» WHAT YOU NEED TO DO
Return the data below exactly, but only from the line containing "## Tips and tricks" through the line containing "sales logs channel.", with both of those lines included.
======
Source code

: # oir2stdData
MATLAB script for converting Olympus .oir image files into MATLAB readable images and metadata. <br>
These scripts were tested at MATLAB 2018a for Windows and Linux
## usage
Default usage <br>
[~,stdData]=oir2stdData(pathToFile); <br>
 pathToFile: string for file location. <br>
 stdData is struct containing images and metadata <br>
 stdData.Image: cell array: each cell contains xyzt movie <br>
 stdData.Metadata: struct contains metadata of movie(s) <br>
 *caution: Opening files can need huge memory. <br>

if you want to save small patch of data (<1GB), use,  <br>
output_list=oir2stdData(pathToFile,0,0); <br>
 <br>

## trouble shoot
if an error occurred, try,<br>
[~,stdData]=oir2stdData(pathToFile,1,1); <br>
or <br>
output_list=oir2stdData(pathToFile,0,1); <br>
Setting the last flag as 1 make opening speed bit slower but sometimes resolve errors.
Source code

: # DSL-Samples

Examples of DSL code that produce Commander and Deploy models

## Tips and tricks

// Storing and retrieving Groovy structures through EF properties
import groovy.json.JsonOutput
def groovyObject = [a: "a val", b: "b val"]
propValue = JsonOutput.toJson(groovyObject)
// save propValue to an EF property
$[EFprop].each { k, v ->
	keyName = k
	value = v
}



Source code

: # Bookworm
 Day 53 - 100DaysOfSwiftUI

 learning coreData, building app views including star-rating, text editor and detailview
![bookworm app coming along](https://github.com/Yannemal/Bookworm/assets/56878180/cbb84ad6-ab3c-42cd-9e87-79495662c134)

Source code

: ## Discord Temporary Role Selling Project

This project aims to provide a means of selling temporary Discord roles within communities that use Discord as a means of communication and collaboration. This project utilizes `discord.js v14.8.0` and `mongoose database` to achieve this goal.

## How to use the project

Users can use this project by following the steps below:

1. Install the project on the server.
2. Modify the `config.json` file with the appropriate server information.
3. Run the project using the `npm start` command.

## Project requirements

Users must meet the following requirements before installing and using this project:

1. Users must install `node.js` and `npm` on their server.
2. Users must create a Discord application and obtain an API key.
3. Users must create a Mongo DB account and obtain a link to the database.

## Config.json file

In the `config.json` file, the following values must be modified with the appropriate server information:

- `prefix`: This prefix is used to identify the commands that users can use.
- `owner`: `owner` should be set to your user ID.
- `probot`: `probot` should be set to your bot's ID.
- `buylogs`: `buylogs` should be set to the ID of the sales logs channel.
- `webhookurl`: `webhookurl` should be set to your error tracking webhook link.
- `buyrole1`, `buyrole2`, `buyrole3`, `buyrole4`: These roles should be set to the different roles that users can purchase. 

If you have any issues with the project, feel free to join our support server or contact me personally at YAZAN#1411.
======
» RESPONSE
## Tips and tricks

// Storing and retrieving Groovy structures through EF properties
import groovy.json.JsonOutput
def groovyObject = [a: "a val", b: "b val"]
propValue = JsonOutput.toJson(groovyObject)
// save propValue to an EF property
$[EFprop].each { k, v ->
	keyName = k
	value = v
}



Source code

: # Bookworm
 Day 53 - 100DaysOfSwiftUI

 learning coreData, building app views including star-rating, text editor and detailview
![bookworm app coming along](https://github.com/Yannemal/Bookworm/assets/56878180/cbb84ad6-ab3c-42cd-9e87-79495662c134)

Source code

: ## Discord Temporary Role Selling Project

This project aims to provide a means of selling temporary Discord roles within communities that use Discord as a means of communication and collaboration. This project utilizes `discord.js v14.8.0` and `mongoose database` to achieve this goal.

## How to use the project

Users can use this project by following the steps below:

1. Install the project on the server.
2. Modify the `config.json` file with the appropriate server information.
3. Run the project using the `npm start` command.

## Project requirements

Users must meet the following requirements before installing and using this project:

1. Users must install `node.js` and `npm` on their server.
2. Users must create a Discord application and obtain an API key.
3. Users must create a Mongo DB account and obtain a link to the database.

## Config.json file

In the `config.json` file, the following values must be modified with the appropriate server information:

- `prefix`: This prefix is used to identify the commands that users can use.
- `owner`: `owner` should be set to your user ID.
- `probot`: `probot` should be set to your bot's ID.
- `buylogs`: `buylogs` should be set to the ID of the sales logs channel.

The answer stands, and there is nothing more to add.